On June 13th, Finland’s parliament speaker Matti Vanhanen promoted the idea of jointly organizing the air defense control in the Arctic Circle between the Nordic countries Finland, Norway, and Sweden at an event discussing N.A.T.O. and security policy with Norweigan prime minister Jonas Gahr Stoere. This statement comes as Sweden and Finland, traditionally neutral nations, attempt to join N.A.T.O. to deter the expansion of Russian military aggression beyond Ukraine. Finland and Sweden have participated in military exercises with N.A.T.O. in the past; in 2018, they hosted aircraft deployments and made their airspaces available during N.A.T.O.’s Trident Juncture 18 exercise in Norway, and they recently joined U.S.-led naval exercise BALTOPS 22 in the Baltic Sea.
“We all three – Sweden, Norway and Finland – have relatively strong airforces and we have to control our borders and airspace. It would be most natural that in the coming years the controlling of the airspace would be common,” Vanhanen said. Carisa Nietsche, an associate fellow for the Transatlantic Security Program at the Center for a New American Security, claimed that Finland’s and Sweden’s admission to N.A.T.O. would mean that “Arctic security would continue to climb on N.A.T.O.’s agenda.”
Building up a unified Nordic air defense control is crucial to maintaining Russia’s lack of aggression against Finland or Sweden, which is likely due to the nations’ close proximity and the large length of the Finland-Russia border. These nations should continue to work with Norway and the other N.A.T.O. nations to ensure that they are prepared in case of a Russian attack in the Arctic region. They should also take further steps to encourage naval and army co-operation in the region, as well as building up their forces and defense infrastructure. These military forces would ideally never be used, mainly serving as deterrence against Russian military expansion in the region; however, it is important for the defenses to be adequately equipped and for the Nordic nations and N.A.T.O. to strategically plan for any possible Russian attack.
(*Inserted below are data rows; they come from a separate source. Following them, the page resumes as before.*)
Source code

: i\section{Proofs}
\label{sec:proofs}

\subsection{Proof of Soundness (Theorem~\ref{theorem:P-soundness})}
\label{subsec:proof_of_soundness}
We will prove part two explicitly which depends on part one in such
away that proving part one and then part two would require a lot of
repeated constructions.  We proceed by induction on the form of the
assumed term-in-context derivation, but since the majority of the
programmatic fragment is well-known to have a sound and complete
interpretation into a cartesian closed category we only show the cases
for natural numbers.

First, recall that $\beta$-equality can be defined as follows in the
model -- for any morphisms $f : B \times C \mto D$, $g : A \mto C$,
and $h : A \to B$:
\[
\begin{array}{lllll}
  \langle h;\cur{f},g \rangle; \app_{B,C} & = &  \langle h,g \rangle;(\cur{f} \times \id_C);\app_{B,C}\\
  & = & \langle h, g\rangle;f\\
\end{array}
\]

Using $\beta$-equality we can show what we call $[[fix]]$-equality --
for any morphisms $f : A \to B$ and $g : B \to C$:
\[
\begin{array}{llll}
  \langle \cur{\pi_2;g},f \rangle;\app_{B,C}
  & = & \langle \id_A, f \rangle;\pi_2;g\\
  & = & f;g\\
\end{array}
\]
The U.S. army has predicted that the Arctic will become an increasingly important region for maintaining security and obtaining resources. In its 2021 Arctic Strategy report Regaining Arctic Dominance, the army asserts that the region is “an arena of competition, a line of attack in conflict, a vital area holding many … natural resources, and a platform for global power projection.” The region is vital for Russia, which holds its arctic naval headquarters and nuclear submarines in the Kola Peninsula. Additionally, the Arctic accounts for 10% of Russia’s G.D.P. and is the source of 20% of its exports. The Russian 2020-2035 Arctic Policy report focuses on increasing use of the Northern Sea Route and exploiting the resource base in the Arctic to fulfill its energy needs. According to the U.S. Energy Information Administration, the Arctic holds 13% of the world’s undiscovered oil resources and 30% of natural gas resources; despite currently suffering from oil embargoes from the U.S. and E.U., Russia still exports oil to nations such as China, which bought 20% of Russia’s crude exports last year. The strong economic and military implications of the Arctic indicate that Russia will continue to expand into the region, prompting N.A.T.O. to oppose this expansion and provide for mutual defense.
It is crucial that the Nordic countries continue to work on collaborating military exercises and defense in case of potential Russian hostility in the Arctic region. This unity deters possible Russian aggression, keeping the Arctic open for exploration and trade.